Reproduce every record below exactly, without the pictures.

**Data for this task:**
※
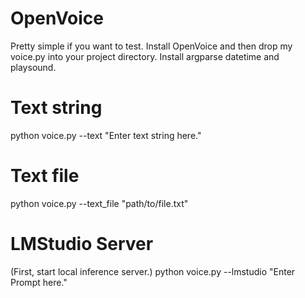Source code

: # OpenVoice

Pretty simple if you want to test. Install OpenVoice and then drop my voice.py into your project directory. Install argparse datetime and playsound.
#   Text string
python voice.py --text "Enter text string here."
#   Text file
python voice.py --text_file "path/to/file.txt"
#   LMStudio Server
(First, start local inference server.)
python voice.py --lmstudio "Enter Prompt here."
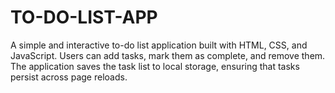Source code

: # TO-DO-LIST-APP
A simple and interactive to-do list application built with HTML, CSS, and JavaScript. Users can add tasks, mark them as complete, and remove them. The application saves the task list to local storage, ensuring that tasks persist across page reloads.
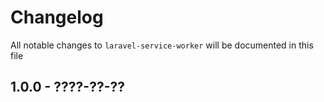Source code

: # Changelog

All notable changes to `laravel-service-worker` will be documented in this file

## 1.0.0 - ????-??-??
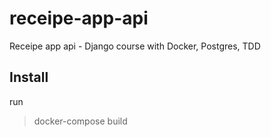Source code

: # receipe-app-api
Receipe app api  - Django course with Docker, Postgres, TDD


## Install
run
> docker-compose build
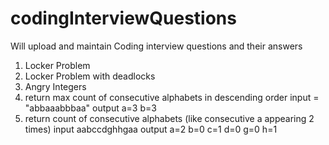 # codingInterviewQuestions
Will upload and maintain Coding interview questions and their answers
1) Locker Problem
2) Locker Problem with deadlocks
3) Angry Integers
4) return max count of consecutive alphabets in descending order
    input = "abbaaabbbaa"
    output a=3
           b=3
5) return count of consecutive alphabets  (like consecutive a appearing 2 times)
input aabccdghhgaa
output    a=2 
          b=0
          c=1
          d=0
          g=0
          h=1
※
**Written answer:**
Source code

: # OpenVoice

Pretty simple if you want to test. Install OpenVoice and then drop my voice.py into your project directory. Install argparse datetime and playsound.
#   Text string
python voice.py --text "Enter text string here."
#   Text file
python voice.py --text_file "path/to/file.txt"
#   LMStudio Server
(First, start local inference server.)
python voice.py --lmstudio "Enter Prompt here."
Source code

: # TO-DO-LIST-APP
A simple and interactive to-do list application built with HTML, CSS, and JavaScript. Users can add tasks, mark them as complete, and remove them. The application saves the task list to local storage, ensuring that tasks persist across page reloads.
Source code

: # Changelog

All notable changes to `laravel-service-worker` will be documented in this file

## 1.0.0 - ????-??-??
Source code

: # receipe-app-api
Receipe app api  - Django course with Docker, Postgres, TDD


## Install
run
> docker-compose build
 # codingInterviewQuestions
Will upload and maintain Coding interview questions and their answers
1) Locker Problem
2) Locker Problem with deadlocks
3) Angry Integers
4) return max count of consecutive alphabets in descending order
    input = "abbaaabbbaa"
    output a=3
           b=3
5) return count of consecutive alphabets  (like consecutive a appearing 2 times)
input aabccdghhgaa
output    a=2 
          b=0
          c=1
          d=0
          g=0
          h=1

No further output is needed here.